EXERCISE: Only the lines from the beginning of the entries through the one that holds "podporuje jen JS" may appear in the answer, written out exactly and free of pictures.

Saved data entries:
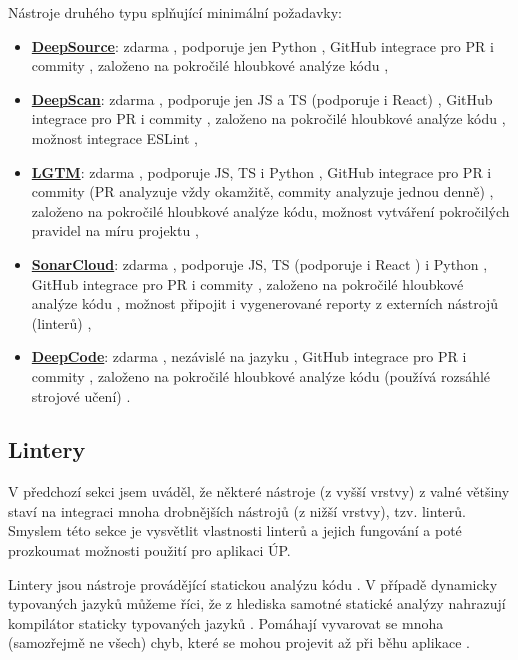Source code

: Nástroje druhého typu splňující minimální požadavky:
\begin{itemize}
    \item \href{https://deepsource.io/}{\textbf{DeepSource}}: zdarma \cite{deepsource}, podporuje jen Python \cite{deepsource}, GitHub integrace pro PR i commity \cite{deepsource-docs}, založeno na pokročilé hloubkové analýze kódu \cite{deepsource2},
    \item \href{https://deepscan.io}{\textbf{DeepScan}}: zdarma \cite{deepscan-pricing}, podporuje jen JS a TS (podporuje i React) \cite{deepscan}, GitHub integrace pro PR i commity \cite{deepscan}, založeno na pokročilé hloubkové analýze kódu \cite{deepscan}, možnost integrace ESLint \cite{deepscan-eslint},
    \item \href{https://lgtm.com}{\textbf{LGTM}}: zdarma \cite{lgtm}, podporuje JS, TS i Python \cite{lgtm-faq}, GitHub integrace pro PR i commity (PR analyzuje vždy okamžitě, commity analyzuje jednou denně) \cite{lgtm-faq}, založeno na pokročilé hloubkové analýze kódu, možnost vytváření pokročilých pravidel na míru projektu \cite{lgtm},
    \item \href{https://sonarcloud.io/}{\textbf{SonarCloud}}: zdarma \cite{sonarcloud}, podporuje JS, TS (podporuje i React \cite{sonarcloud-js}) i Python \cite{sonarcloud}, GitHub integrace pro PR i commity \cite{sonarcloud-gh}, založeno na pokročilé hloubkové analýze kódu \cite{sonarcloud2}, možnost připojit i vygenerované reporty z externích nástrojů (linterů) \cite{sonarcloud-engines},
    \item \href{https://www.deepcode.ai/}{\textbf{DeepCode}}: zdarma \cite{deepcode}, nezávislé na jazyku \cite{deepsource2}, GitHub integrace pro PR i commity \cite{deepcode}, založeno na pokročilé hloubkové analýze kódu (používá rozsáhlé strojové učení) \cite{deepcode2}.
\end{itemize}

\subsection{Lintery}\label{subsec:lintery}

V předchozí sekci jsem uváděl, že některé nástroje (z vyšší vrstvy) z valné většiny staví na integraci mnoha drobnějších nástrojů (z nižší vrstvy), tzv. linterů. Smyslem této sekce je vysvětlit vlastnosti linterů a jejich fungování a poté prozkoumat možnosti použití pro aplikaci ÚP. 

Lintery jsou nástroje provádějící statickou analýzu kódu \cite{linter-medium1}. V případě dynamicky typovaných jazyků můžeme říci, že z hlediska samotné statické analýzy nahrazují kompilátor staticky typovaných jazyků \cite{linter-medium1}. Pomáhají vyvarovat se mnoha (samozřejmě ne všech) chyb, které se mohou projevit až při běhu aplikace \cite{linter-medium1}.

RESPONSE:
Source code

: Nástroje druhého typu splňující minimální požadavky:
\begin{itemize}
    \item \href{https://deepsource.io/}{\textbf{DeepSource}}: zdarma \cite{deepsource}, podporuje jen Python \cite{deepsource}, GitHub integrace pro PR i commity \cite{deepsource-docs}, založeno na pokročilé hloubkové analýze kódu \cite{deepsource2},
    \item \href{https://deepscan.io}{\textbf{DeepScan}}: zdarma \cite{deepscan-pricing}, podporuje jen JS a TS (podporuje i React) \cite{deepscan}, GitHub integrace pro PR i commity \cite{deepscan}, založeno na pokročilé hloubkové analýze kódu \cite{deepscan}, možnost integrace ESLint \cite{deepscan-eslint},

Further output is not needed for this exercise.